Friday, Jan. 22, 1965
Wolves & Women
TOKEN OF A COVENANT by Hans Graf von Lehndorff. 328 pages. Regnery. $5.95.
Early in 1945, the conquering Russian army surged into East Prussia and besieged the fortress city of Konigsberg. Some of the panicky citizens committed suicide. Others began learning welcoming phrases in Russian. Count von Lehndorff, a civilian surgeon, awaited the end with Christian resignation and continued operating on wounded soldiers and civilians until a shell dismantled his surgery. A woman told him, "Our Fuehrer will never permit the Russians to get us; he'd rather gas us first."
When the Russians finally broke through the city's defenses, Von Lehndorff needed all his piety and faith during six days of rape, arson and looting. He was stunned by "these maddened youngsters, fifteen, sixteen-years-old, flinging themselves like wolves on the women without really knowing what it's all about. All this has nothing to do with Russia, nothing to do with any particular nation or race--it is man kind without God, the caricature of man." Very soon "none of the women had any strength left to resist. In a few hours a change came over them; their spirit died, you heard hysterical laughter which made the Russians even more excited. Is it really possible to write about these things? . . . Isn't every word of this an accusation of myself? Hadn't I many opportunities of flinging myself between them and finding a decent death?"

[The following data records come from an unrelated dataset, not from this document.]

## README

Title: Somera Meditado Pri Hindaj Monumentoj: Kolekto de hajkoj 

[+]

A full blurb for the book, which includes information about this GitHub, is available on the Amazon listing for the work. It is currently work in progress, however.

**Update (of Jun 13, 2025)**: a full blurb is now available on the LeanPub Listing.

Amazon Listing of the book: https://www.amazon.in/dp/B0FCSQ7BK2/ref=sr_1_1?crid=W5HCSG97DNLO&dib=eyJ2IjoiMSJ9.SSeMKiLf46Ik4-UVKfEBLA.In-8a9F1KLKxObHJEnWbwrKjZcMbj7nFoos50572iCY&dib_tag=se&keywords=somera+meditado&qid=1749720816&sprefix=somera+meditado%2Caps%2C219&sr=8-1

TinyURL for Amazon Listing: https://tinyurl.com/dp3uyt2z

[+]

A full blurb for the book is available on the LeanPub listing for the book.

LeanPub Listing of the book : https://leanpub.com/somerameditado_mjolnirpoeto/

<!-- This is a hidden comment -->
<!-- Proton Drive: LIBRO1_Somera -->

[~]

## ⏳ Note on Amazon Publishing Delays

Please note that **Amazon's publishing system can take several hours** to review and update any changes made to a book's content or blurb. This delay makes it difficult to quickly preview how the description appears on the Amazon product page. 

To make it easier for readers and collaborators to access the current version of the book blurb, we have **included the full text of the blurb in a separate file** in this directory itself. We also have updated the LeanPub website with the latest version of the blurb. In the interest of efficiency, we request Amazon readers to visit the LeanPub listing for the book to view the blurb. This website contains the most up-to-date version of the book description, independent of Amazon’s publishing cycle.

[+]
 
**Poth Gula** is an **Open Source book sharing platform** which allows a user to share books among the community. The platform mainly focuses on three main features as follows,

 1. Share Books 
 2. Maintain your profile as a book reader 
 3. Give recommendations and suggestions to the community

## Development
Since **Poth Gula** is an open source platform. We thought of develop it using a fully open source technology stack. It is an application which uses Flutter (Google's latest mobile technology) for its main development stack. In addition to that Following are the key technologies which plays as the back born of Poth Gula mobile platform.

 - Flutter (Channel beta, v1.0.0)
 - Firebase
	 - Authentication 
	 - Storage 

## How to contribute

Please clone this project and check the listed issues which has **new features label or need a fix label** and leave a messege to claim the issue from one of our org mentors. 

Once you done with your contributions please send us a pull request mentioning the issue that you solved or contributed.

Count von Lehndorff is currently the house surgeon at a West German hospital in Bad Godesberg, and this new book is based on his diary of the two years he spent under Communism. First published in 1961, it has sold over 200,000 copies in West Germany--a success attributed to the author's obvious integrity and credibility. A devout Protestant, Von Lehndorff loved his God, his family and his native land. He hated Hitler, Communism and self-seeking men. His mother and brother were imprisoned by the Nazis and later murdered by the Russians, and he himself was involved in the plot against Hitler.
This book is filled with vivid and Kafkaesque vignettes. In one convoy of prisoners was a Lithuanian who had deserted from the Red army. At a screening point, "the Lithuanian was to stay where he was--to be shot, he thought. When we were led away, he started playing furiously on a piano which had been left standing by the road." Each morning, at a prison camp where Von Lehndorff worked, the dead --stripped naked by the living--were stacked outside the barracks. One man was brought into the camp hospital "so covered with lice that you could compare him only with an ant hill." But Von Lehndorffs diary is far from just a catalogue of horrors. He encountered kindness as well as cruelty, and was often treated more humanely by the Russians than by treacherous fellow Germans who tried to ingratiate themselves with their new masters by turning informer.